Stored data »

········

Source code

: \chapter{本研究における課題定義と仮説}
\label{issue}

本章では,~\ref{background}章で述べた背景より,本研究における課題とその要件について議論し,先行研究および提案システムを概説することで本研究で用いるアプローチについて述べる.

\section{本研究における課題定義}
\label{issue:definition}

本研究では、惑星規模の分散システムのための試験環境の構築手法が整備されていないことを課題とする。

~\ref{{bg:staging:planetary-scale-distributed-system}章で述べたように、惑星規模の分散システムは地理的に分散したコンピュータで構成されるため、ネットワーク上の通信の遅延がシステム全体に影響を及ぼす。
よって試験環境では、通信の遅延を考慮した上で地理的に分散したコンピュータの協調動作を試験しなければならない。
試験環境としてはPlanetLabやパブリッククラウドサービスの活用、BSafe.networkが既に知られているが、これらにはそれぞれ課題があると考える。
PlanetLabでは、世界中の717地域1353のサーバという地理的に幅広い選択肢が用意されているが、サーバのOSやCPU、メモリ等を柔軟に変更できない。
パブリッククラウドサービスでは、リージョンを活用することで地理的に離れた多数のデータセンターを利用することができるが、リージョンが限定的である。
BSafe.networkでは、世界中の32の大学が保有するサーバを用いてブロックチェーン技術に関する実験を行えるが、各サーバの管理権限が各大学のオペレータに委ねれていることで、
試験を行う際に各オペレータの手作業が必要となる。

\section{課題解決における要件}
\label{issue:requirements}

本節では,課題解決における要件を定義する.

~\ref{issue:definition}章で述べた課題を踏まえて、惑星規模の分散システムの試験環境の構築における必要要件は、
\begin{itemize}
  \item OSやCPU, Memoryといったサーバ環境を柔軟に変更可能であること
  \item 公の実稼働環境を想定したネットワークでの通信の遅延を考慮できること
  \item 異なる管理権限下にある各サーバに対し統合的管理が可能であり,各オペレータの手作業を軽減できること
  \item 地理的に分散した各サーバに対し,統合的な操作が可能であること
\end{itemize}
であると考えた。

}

········

Please return all lines above in which the string "BSafe" is found.

試験環境としてはPlanetLabやパブリッククラウドサービスの活用、BSafe.networkが既に知られているが、これらにはそれぞれ課題があると考える。
BSafe.networkでは、世界中の32の大学が保有するサーバを用いてブロックチェーン技術に関する実験を行えるが、各サーバの管理権限が各大学のオペレータに委ねれていることで、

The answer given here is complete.